I’m getting started with integrating NFT support into my project. I’m looking through the code for the dip-721-nft-containter. In particular, I’m looking at how NFT ownership is transferred. I see that there are methods for created transfer forms for an NFT, but where can i find the method that actually executes the transfer of the NFT on the blockchain.
A link to a sample project that achieves this would be greatly appreciated.
Like with ERC-721, there are two transfer methods: transfer for 1st-party transfers and transferFrom for 3rd-party transfers. The former is used if the caller owns the NFT and wants to transfer it to someone else; the latter is used if the caller doesn’t own the NFT and is transferring it on behalf of its owner.
I’m still not quite clear as to where the actual transfer of ownership is made on the blockchain. Is the transferFrom Function a helper method whose results are put into another function that actually executes the transfer on the blockchain? Or is the transferFrom Function, itself, the function that is handling the whole exchange operation?
And if it is the case that the transferFrom function is handling the entire exchange operation, how do other NFT exchanges and NFT wallets have any sort of shared awareness of the NFT and it’s owners.
If you look at the (more fleshed out) Rust version of the NFT example, you can see how the transfer is triggered here (line 40): examples/demo.sh at master · dfinity/examples · GitHub. The intention is that someone manually (or automatically) calls the function from outside.
Ok, i guess I’m just confused on how the dip-721-nft-container Works altogether then.
I have a few clarifying questions that’ll help me if answered:
1.) Does each instance of the dip-721-nft-container Serve as a single NFT? Or does it serve as an NFT wallet that holds all of a single user’s NFT’s?
The stable var nfts = List.nil<Types.Nft>(); variable makes me think it’s a wallet that holds all of a users NFT’s, which contradicts my initial understanding of the dip-721-nft-container‘s purpose as a canister that acts on other canisters, making them into a single NFT.
2.) there has to exist some sort of shared ledger that keeps track of the NFT’s and their owners.
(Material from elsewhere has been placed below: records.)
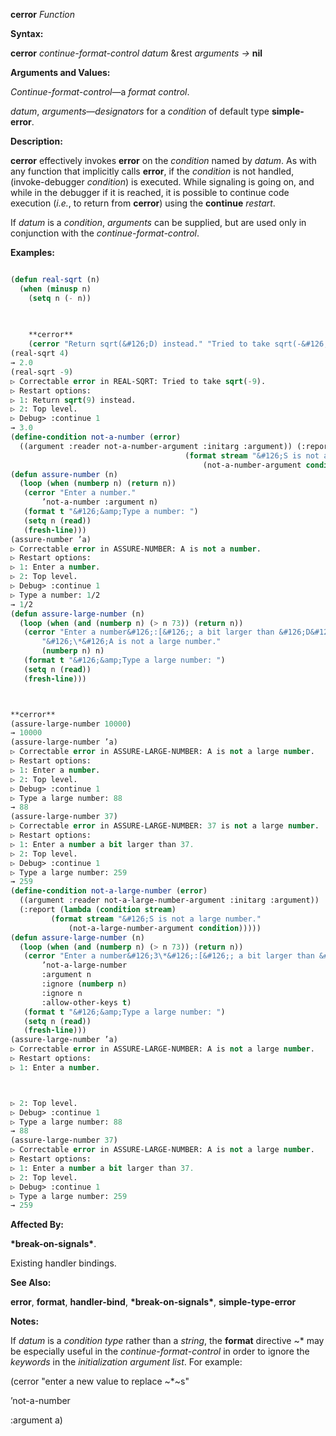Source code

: **cerror** *Function* 



**Syntax:** 



**cerror** *continue-format-control datum* &amp;rest *arguments →* **nil** 



**Arguments and Values:** 



*Continue-format-control*—a *format control*. 



*datum*, *arguments*—*designators* for a *condition* of default type **simple-error**. 



**Description:** 



**cerror** effectively invokes **error** on the *condition* named by *datum*. As with any function that implicitly calls **error**, if the *condition* is not handled, (invoke-debugger *condition*) is executed. While signaling is going on, and while in the debugger if it is reached, it is possible to continue code execution (*i.e.*, to return from **cerror**) using the **continue** *restart*. 



If *datum* is a *condition*, *arguments* can be supplied, but are used only in conjunction with the *continue-format-control*. 



**Examples:**
```lisp

(defun real-sqrt (n) 
  (when (minusp n) 
    (setq n (- n)) 

    
    
    **cerror** 
    (cerror "Return sqrt(&#126;D) instead." "Tried to take sqrt(-&#126;D)." n)) (sqrt n)) 
(real-sqrt 4) 
→ 2.0 
(real-sqrt -9) 
▷ Correctable error in REAL-SQRT: Tried to take sqrt(-9). 
▷ Restart options: 
▷ 1: Return sqrt(9) instead. 
▷ 2: Top level. 
▷ Debug> :continue 1 
→ 3.0 
(define-condition not-a-number (error) 
  ((argument :reader not-a-number-argument :initarg :argument)) (:report (lambda (condition stream) 
									   (format stream "&#126;S is not a number." 
										   (not-a-number-argument condition))))) 
(defun assure-number (n) 
  (loop (when (numberp n) (return n)) 
   (cerror "Enter a number." 
	   ’not-a-number :argument n) 
   (format t "&#126;&amp;Type a number: ") 
   (setq n (read)) 
   (fresh-line))) 
(assure-number ’a) 
▷ Correctable error in ASSURE-NUMBER: A is not a number. 
▷ Restart options: 
▷ 1: Enter a number. 
▷ 2: Top level. 
▷ Debug> :continue 1 
▷ Type a number: 1/2 
→ 1/2 
(defun assure-large-number (n) 
  (loop (when (and (numberp n) (> n 73)) (return n)) 
   (cerror "Enter a number&#126;:[&#126;; a bit larger than &#126;D&#126;]." 
	   "&#126;\*&#126;A is not a large number." 
	   (numberp n) n) 
   (format t "&#126;&amp;Type a large number: ") 
   (setq n (read)) 
   (fresh-line))) 



**cerror** 
(assure-large-number 10000) 
→ 10000 
(assure-large-number ’a) 
▷ Correctable error in ASSURE-LARGE-NUMBER: A is not a large number. 
▷ Restart options: 
▷ 1: Enter a number. 
▷ 2: Top level. 
▷ Debug> :continue 1 
▷ Type a large number: 88 
→ 88 
(assure-large-number 37) 
▷ Correctable error in ASSURE-LARGE-NUMBER: 37 is not a large number. 
▷ Restart options: 
▷ 1: Enter a number a bit larger than 37. 
▷ 2: Top level. 
▷ Debug> :continue 1 
▷ Type a large number: 259 
→ 259 
(define-condition not-a-large-number (error) 
  ((argument :reader not-a-large-number-argument :initarg :argument)) 
  (:report (lambda (condition stream) 
	     (format stream "&#126;S is not a large number." 
		     (not-a-large-number-argument condition))))) 
(defun assure-large-number (n) 
  (loop (when (and (numberp n) (> n 73)) (return n)) 
   (cerror "Enter a number&#126;3\*&#126;:[&#126;; a bit larger than &#126;\*&#126;D&#126;]." 
	   ’not-a-large-number 
	   :argument n 
	   :ignore (numberp n) 
	   :ignore n 
	   :allow-other-keys t) 
   (format t "&#126;&amp;Type a large number: ") 
   (setq n (read)) 
   (fresh-line))) 
(assure-large-number ’a) 
▷ Correctable error in ASSURE-LARGE-NUMBER: A is not a large number. 
▷ Restart options: 
▷ 1: Enter a number. 



▷ 2: Top level. 
▷ Debug> :continue 1 
▷ Type a large number: 88 
→ 88 
(assure-large-number 37) 
▷ Correctable error in ASSURE-LARGE-NUMBER: A is not a large number. 
▷ Restart options: 
▷ 1: Enter a number a bit larger than 37. 
▷ 2: Top level. 
▷ Debug> :continue 1 
▷ Type a large number: 259 
→ 259 

```
**Affected By:** 



**\*break-on-signals\***. 



Existing handler bindings. 



**See Also:** 



**error**, **format**, **handler-bind**, **\*break-on-signals\***, **simple-type-error** 



**Notes:** 



If *datum* is a *condition type* rather than a *string*, the **format** directive &#126;\* may be especially useful in the *continue-format-control* in order to ignore the *keywords* in the *initialization argument list*. For example: 



(cerror "enter a new value to replace &#126;\*&#126;s" 



’not-a-number 



:argument a) 



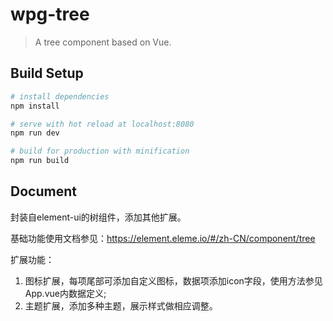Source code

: # wpg-tree

> A tree component based on Vue.

## Build Setup

``` bash
# install dependencies
npm install

# serve with hot reload at localhost:8080
npm run dev

# build for production with minification
npm run build
```

## Document

封装自element-ui的树组件，添加其他扩展。

基础功能使用文档参见：https://element.eleme.io/#/zh-CN/component/tree

扩展功能：
1. 图标扩展，每项尾部可添加自定义图标，数据项添加icon字段，使用方法参见App.vue内数据定义;
2. 主题扩展，添加多种主题，展示样式做相应调整。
And NFT wallets must be able to query that shared ledger in order to render all NFT’s associated to a particular principal. Otherwise, Alice, who uses NFT wallet A built by company A, wouldn’t be able to send her NFT’s to Bob, who users NFT wallet B built by company B. My question is, where does that transaction happen?
To me, it looks like the transferFrom Method is merely updating the owner of the NFT within a single instance of the dip-721-nft-container actor class. Which is fine for displaying the correct ownership status for Alice, the sender of the NFT, but Bob’s wallet, built by another company with its own instances of the dip-721-nft-container, has no way For this change in ownership to be recorded without a shared ledger to query. What serves as that shared ledger? And how do i access it?
The canister serves a collection of NFTs, where each individual NFT can be owned by a separate person. I think an NFT wallet would then link out to all the separate NFTs an individual owns.
AFAIU keeping track of what you own is the job of your NFT wallet. The transferFromNotifyDip721 function would do the notification of the wallet once a transfer is completed, I suppose. Then the wallet knows that there’s a new NFT to display.
Ok. That helps. Let me know if my current understanding is correct:
So, each NFT collection exists in its own canister. If NFT wallets would like to support NFT collections from other projects, they will have to make async calls to the canister that stores the NFT collection. The dip-721 standard is an implementation that is adopted by devs as a way to maintain uniformity for scenarios in which NFT wallet custodians would like to work in an interoperable manner.